Apache Kafka Installation

Overview

This section describes the deployment process of a Kafka cluster using the Kafka Raft protocol with ACL and SSL/TLS mechanisms on Ubuntu Server 20.04.

Apache Kafka — is a distributed streaming platform designed for real-time data processing and transmission. Kafka doesn't establish direct connections between producers and consumers, nor does it validate transmitted data. The Kafka cluster supports both horizontal and vertical scaling, providing flexibility and resilience under increasing loads.

  • Raft - a consensus algorithm ensuring data consistency in distributed systems
  • Kafka RAFT - Kafka's implementation of Raft, enabling self-management of cluster metadata (topics, partitions, brokers)

Core Kafka Concepts:

  • Topic - the fundamental data organization unit in Kafka. Each topic has a unique cluster-wide name
  • Partition - topics are divided into partitions - ordered, immutable message logs (fixed-size files) enabling scaling and parallel processing. Consumers read partition data in the same order it was written by producers
  • Offset - each message added to a partition receives a 64-bit monotonically increasing identifier assigned by the broker. Each partition has one leader replica and one or more follower replicas
  • Replica - Kafka implements partition replication between brokers for data durability, ensuring multiple copies of the same record exist across different cluster nodes. Replica and partition counts are defined during topic creation or via Kafka configuration
  • Producer - application publishing records to topics
  • Consumer - application reading records from topics
  • Consumer Group - consumer groups collaboratively reading records from topics

A Kafka cluster divides nodes into two roles - controllers (Controller Nodes) and brokers (Broker Nodes). Controllers participate in the Raft consensus. The number of controllers must always be odd.

For a test environment, one controller is sufficient; for production - at least 3 (allowing failure of one node). For high-load clusters, 5 controllers are sufficient (allowing failure of two nodes). Among controllers, there is always only one leader. The leader is selected through "voting" by controller nodes - a quorum is required (majority vote). For a cluster of 3 controllers, quorum = 2; for 5 controllers, quorum = 3. The leader manages metadata (topics, partitions, etc.). If the leader fails, the remaining nodes initiate a voting process to select a new leader. Brokers store data and handle requests.

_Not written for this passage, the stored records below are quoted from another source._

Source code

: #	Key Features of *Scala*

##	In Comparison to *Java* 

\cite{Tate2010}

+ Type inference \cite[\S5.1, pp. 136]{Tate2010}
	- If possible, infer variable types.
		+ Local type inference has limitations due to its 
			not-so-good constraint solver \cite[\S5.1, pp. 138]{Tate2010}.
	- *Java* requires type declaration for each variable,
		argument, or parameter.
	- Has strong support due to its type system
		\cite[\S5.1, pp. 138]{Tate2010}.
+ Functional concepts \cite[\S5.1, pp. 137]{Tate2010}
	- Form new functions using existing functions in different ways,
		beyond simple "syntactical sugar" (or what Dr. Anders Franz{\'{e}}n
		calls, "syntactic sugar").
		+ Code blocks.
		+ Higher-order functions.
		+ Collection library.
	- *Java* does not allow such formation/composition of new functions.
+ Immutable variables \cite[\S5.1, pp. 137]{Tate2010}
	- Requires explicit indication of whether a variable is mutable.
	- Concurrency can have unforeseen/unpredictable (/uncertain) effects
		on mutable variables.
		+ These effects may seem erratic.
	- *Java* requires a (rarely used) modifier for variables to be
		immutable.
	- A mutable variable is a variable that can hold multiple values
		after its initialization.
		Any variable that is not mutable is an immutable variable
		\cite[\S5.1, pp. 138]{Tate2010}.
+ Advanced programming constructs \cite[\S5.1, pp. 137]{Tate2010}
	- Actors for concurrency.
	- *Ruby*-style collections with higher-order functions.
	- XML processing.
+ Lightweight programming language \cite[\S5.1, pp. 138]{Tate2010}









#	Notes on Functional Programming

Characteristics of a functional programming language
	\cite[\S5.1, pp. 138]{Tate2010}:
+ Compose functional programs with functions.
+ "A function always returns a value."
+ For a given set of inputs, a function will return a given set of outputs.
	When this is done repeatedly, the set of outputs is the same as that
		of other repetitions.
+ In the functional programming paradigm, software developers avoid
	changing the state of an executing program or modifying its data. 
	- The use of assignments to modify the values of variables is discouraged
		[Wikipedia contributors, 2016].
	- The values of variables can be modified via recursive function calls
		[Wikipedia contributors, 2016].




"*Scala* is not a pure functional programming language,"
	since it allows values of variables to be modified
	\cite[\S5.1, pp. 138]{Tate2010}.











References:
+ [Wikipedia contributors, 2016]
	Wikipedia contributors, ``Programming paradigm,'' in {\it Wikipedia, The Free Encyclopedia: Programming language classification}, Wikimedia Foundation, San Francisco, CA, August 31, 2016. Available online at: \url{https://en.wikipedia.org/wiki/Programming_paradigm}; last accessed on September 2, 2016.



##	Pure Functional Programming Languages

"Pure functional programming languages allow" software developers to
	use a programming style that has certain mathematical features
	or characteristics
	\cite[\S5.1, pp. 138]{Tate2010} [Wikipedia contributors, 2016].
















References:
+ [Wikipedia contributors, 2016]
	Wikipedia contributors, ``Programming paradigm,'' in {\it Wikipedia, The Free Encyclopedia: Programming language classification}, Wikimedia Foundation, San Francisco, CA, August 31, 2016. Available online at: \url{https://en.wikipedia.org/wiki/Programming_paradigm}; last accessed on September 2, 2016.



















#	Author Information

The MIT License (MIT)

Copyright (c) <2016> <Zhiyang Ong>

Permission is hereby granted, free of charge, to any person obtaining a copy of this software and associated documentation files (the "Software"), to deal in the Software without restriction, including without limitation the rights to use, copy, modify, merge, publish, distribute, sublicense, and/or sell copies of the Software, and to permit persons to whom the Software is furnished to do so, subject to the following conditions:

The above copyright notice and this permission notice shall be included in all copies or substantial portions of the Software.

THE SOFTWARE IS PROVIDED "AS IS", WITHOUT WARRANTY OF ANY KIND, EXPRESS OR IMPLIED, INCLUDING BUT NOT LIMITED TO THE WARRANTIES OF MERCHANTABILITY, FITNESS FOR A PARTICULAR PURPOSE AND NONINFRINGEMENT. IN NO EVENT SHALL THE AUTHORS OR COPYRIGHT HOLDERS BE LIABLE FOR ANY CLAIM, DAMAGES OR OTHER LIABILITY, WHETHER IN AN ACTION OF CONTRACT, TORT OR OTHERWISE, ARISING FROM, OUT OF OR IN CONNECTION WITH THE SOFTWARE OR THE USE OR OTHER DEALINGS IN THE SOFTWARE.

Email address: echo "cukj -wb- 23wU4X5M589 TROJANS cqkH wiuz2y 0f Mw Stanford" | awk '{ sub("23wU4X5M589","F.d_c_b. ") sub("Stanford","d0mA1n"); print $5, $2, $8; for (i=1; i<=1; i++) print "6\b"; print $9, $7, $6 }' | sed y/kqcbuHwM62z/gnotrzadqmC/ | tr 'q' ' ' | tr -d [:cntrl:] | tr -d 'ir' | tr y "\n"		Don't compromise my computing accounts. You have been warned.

The node role is determined by the entry process.roles=controller or process.roles=broker in the cluster configuration file. It's possible to combine roles process.roles=controller,broker - the Kafka node will perform both roles. Strongly not recommended for production environments.

  • ACL (Access Control Lists) - access control lists. ACL in Kafka defines which clients have rights to perform certain operations - creating/deleting topics, writing/reading from topics, etc.
  • SSL/TLC - encryption and authentication. SSL provides secure connection and client authentication. ACL defines which actions are permitted for the client

These mechanisms are also used in inter-broker communication.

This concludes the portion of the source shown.